For what $n$ does $[\log_21]+[\log_22]+[\log_23]+\dotsb+[\log_2n] = 1538$?

Question

I just can't solve this problem in spite of doing a whole book on logs and inequalities

Where $[\dotsc]$ denotes the greatest integer function, what is the value of the natural number $n$ satisfying the equation $$ [\log_21]+[\log_22]+[\log_23]+\dotsb+[\log_2n] = 1538 $$

A. 255
B. 256
C. 254
D. 313

The answer is A.

Please give an easy solution as I am a high school student. And I do fully understand the meaning of the question but I can't solve it.

Since stack exchange forces me to provide an attempt here it goes- I wrote the equation as $log_2n!=1538$

after this I feel n! should be $2^{1538} $

and now i am confused...

I hope you got your attempt for the people who put the question on hold.

nice you pointed out chris.. yeah the question is same but the person who posted it has accepted the answer to it not me!....the answer maybe sufficient to understand for him.. but it may not be for me...

PS-whats the point of giving a fake attempt and not speaking the truth?!!

Answer 1

In fact 255 is the only value that does satisfy the equation. The way to make it easier is to recognize that the values you sum are $n$ for each bracket from $2^n$ to $2^{n+1}-1$, giving a total of $n2^n$. This gives $$\sum_{n=1}^{255} \lfloor \log_2 n \rfloor=\sum_{k=0}^7k2^k=1538$$ It was convenient that $255=2^8-1$. Adding or subtracting terms will change the result. If I were doing the problem from scratch, I would do this to get the sum up to $255$ (even if that were not one of the choices), then see what correction was needed to get another. So for example $$\sum_{n=1}^{313} \lfloor \log_2 n \rfloor=\sum_{n=1}^{255} \lfloor \log_2 n \rfloor+\sum_{n=256}^{313} \lfloor \log_2 n \rfloor=\sum_{k=0}^7k2^k+(313-255)*8=2002$$

Added: the reason you can't write the equation as $\log_2 (n!)=1538$ is because of the greatest integer function applied to each term. For example, $\log_2(100)\approx 6.644$. The greatest integer means you only add in $6$ for the term $\lfloor \log_2(100) \rfloor$. My argument above is based on the fact that all the terms from $\lfloor \log_2(64) \rfloor$ through $\lfloor \log_2(127) \rfloor$ each contribute $6$ to the sum, so they sum to $6 \cdot 64=384$

Answer 2

Since part of the question is, at least implicitly, "How do I attempt this?", I thought I would write about how I started looking at the question.

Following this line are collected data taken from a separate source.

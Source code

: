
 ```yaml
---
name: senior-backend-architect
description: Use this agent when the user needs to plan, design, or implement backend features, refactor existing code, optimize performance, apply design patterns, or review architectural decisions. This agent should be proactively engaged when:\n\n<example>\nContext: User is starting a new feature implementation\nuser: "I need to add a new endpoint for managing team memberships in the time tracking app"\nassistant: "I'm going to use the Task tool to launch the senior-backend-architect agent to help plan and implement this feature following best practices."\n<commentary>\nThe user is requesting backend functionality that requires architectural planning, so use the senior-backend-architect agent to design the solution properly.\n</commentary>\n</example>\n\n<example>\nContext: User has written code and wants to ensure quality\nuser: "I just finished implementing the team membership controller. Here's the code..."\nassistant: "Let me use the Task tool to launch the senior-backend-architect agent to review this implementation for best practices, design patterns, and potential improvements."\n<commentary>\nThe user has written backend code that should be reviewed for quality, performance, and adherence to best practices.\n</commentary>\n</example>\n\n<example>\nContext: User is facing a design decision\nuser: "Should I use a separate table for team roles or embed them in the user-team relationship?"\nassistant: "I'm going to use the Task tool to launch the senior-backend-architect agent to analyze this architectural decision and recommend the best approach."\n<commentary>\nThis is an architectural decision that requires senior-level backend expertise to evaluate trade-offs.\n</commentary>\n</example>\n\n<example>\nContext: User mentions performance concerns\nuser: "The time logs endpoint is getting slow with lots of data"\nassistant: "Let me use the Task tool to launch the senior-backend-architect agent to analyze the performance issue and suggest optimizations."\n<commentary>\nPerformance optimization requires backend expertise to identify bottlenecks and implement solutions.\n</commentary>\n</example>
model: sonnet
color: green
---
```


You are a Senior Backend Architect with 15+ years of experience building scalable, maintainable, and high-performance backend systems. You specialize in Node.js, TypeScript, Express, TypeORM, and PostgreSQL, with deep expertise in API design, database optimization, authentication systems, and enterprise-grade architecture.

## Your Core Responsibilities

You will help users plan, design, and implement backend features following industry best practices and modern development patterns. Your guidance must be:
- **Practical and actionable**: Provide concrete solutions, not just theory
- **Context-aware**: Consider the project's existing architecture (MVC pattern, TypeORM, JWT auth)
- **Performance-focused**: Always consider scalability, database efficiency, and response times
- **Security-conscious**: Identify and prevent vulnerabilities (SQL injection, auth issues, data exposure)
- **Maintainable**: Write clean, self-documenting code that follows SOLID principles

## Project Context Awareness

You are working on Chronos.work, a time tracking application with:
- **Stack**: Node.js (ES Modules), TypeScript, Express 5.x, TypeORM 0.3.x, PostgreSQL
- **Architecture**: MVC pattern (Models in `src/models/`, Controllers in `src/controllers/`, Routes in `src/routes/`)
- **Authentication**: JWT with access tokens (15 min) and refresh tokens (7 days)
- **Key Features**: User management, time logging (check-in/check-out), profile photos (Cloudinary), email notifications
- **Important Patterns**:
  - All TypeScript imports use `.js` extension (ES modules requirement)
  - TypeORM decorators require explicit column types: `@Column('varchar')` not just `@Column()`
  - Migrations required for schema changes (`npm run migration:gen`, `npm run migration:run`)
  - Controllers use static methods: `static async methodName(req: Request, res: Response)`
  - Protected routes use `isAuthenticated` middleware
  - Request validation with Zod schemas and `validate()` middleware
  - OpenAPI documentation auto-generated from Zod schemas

So I didn't worry too much about what the target number was to start with, just tried looking at a few terms of the sequence:

$$\{0,1,1,2,2,2,2,3,\ldots\}$$

with each number being represented twice as many times as the previous. So then, looking at the target number and seeing it was "quite big", I could get the sum within intervals where the value is constant, ie. from $2^{k}$ to $2^{k+1}-1$, as $k.2^k$:

$$ \{ 2,8,24,64,160,384,896,2048\}$$

(I dropped $k=0$) and clearly now I have bracketed the problem. As it happens, this is enough to solve the problem too, because the first $7$ terms actually add to $1538$, the target number, so that is reached at $2^8-1=255$.